UVAM – Union valaisanne des arts et métiers

Marcel Delasoie

 

Quand le futur se joue dans le présent

Avec une entreprise sur deux du canton, soit près de 10 000, affiliées à l’Union valaisanne des arts et métiers (UVAM), qui regroupe sous une même bannière 45 associations faîtières de tous les secteurs de l’artisanat, tout est mis en œuvre par ses soins pour les fédérer et défendre d’une seule voix leurs intérêts. Si globalement, la situation économique du Valais n’est pas en danger face à la pandémie vécue, il n’en reste pas moins que la vigilance est de mise pour le futur. Pour nous parler des dossiers d’importance, Bien Vivre a rencontré Marcel Delasoie, secrétaire général de l’UVAM.

Par secteur d’activité, pouvez-vous nous dresser un bilan post pandémie ?
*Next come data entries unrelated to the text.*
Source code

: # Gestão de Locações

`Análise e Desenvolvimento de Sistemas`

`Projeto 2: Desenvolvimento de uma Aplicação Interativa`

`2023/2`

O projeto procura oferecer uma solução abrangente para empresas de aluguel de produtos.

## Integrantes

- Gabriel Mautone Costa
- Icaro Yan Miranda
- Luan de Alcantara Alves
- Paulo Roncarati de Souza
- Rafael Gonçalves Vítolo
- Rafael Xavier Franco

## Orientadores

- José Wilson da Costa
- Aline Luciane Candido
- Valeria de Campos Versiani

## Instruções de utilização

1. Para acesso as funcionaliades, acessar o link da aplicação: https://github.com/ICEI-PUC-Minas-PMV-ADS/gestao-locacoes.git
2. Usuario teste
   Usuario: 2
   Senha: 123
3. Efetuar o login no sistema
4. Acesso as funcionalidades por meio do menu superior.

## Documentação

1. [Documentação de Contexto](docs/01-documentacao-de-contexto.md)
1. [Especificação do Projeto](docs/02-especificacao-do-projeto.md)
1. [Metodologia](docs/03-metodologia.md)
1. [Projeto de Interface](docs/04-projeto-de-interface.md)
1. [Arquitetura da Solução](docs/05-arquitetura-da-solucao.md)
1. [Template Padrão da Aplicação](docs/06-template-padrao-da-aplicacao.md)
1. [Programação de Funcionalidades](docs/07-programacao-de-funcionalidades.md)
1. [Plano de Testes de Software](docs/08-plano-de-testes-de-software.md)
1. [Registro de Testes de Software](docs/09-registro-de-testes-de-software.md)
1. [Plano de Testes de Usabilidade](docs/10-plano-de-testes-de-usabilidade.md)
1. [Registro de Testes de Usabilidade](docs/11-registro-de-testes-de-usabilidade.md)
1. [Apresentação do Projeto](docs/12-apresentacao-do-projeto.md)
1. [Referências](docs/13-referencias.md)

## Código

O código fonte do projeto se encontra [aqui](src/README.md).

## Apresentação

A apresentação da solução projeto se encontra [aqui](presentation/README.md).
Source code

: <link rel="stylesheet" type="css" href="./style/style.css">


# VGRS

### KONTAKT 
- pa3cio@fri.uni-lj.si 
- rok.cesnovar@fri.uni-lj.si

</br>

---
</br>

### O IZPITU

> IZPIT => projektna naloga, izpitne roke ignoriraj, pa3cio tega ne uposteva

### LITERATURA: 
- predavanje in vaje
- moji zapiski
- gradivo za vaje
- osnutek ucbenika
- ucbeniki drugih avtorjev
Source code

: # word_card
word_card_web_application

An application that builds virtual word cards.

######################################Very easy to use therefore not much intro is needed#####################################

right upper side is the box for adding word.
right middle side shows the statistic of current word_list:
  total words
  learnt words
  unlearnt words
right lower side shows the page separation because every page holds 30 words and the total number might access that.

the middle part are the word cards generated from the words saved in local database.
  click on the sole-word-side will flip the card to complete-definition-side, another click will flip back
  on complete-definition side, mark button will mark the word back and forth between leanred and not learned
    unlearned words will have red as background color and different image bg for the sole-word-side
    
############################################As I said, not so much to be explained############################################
Aujourd’hui, au niveau global, le Valais s’en est pas trop mal tiré. Concernant le tourisme, les hôtels des vallées latérales ont profité de la situation car les gens avaient besoin d’évasion et de grands espaces. Du côté de la construction, après quelques jours de doute, en mars 2020, les entreprises ont pu continuer à travailler tout en s’organisant face aux contraintes sanitaires. Le bâtiment était florissant avant, il l’est toujours aujourd’hui. Cela pourrait être positif mais quand on voit, le nombre de logements locatifs vacants à Sierre ou Martigny, par exemple, l’inquiétude pour le futur est légitime. Comment tout ce qui a été construit et se construit encore va-t-il être « digéré » ? La question est ouverte. Dans le même temps, ce secteur est impacté positivement par la pharma qui a connu un essor phénoménal. Elle doit construire pour poursuivre son ascension. Tout n’est pas semblable dans d’autres domaines d’activités comme le commerce, la restauration, les boîtes de nuit, l’événementiel ou encore l’art qui ont été plus spécialement impactés tout comme l’agriculture qui, de surcroît, a connu une phase de gel qui a détruit nombre de cultures. Tous les secteurs ont pourtant un point commun, celui des aides fédérales et cantonales qui ont été versées rapidement et qui ont assurément sauvés des milliers d’emplois. A ces dernières s’ajoutent la volonté et la pugnacité des entrepreneurs qui se sont tous battus pour trouver des solutions, qui ont su s’adapter, changer leurs habitudes, agir dans l’urgence pour assurer leur survie. Nous ne pouvons que les en féliciter.

Que pensez-vous du refus par le peuple de la loi CO2 ?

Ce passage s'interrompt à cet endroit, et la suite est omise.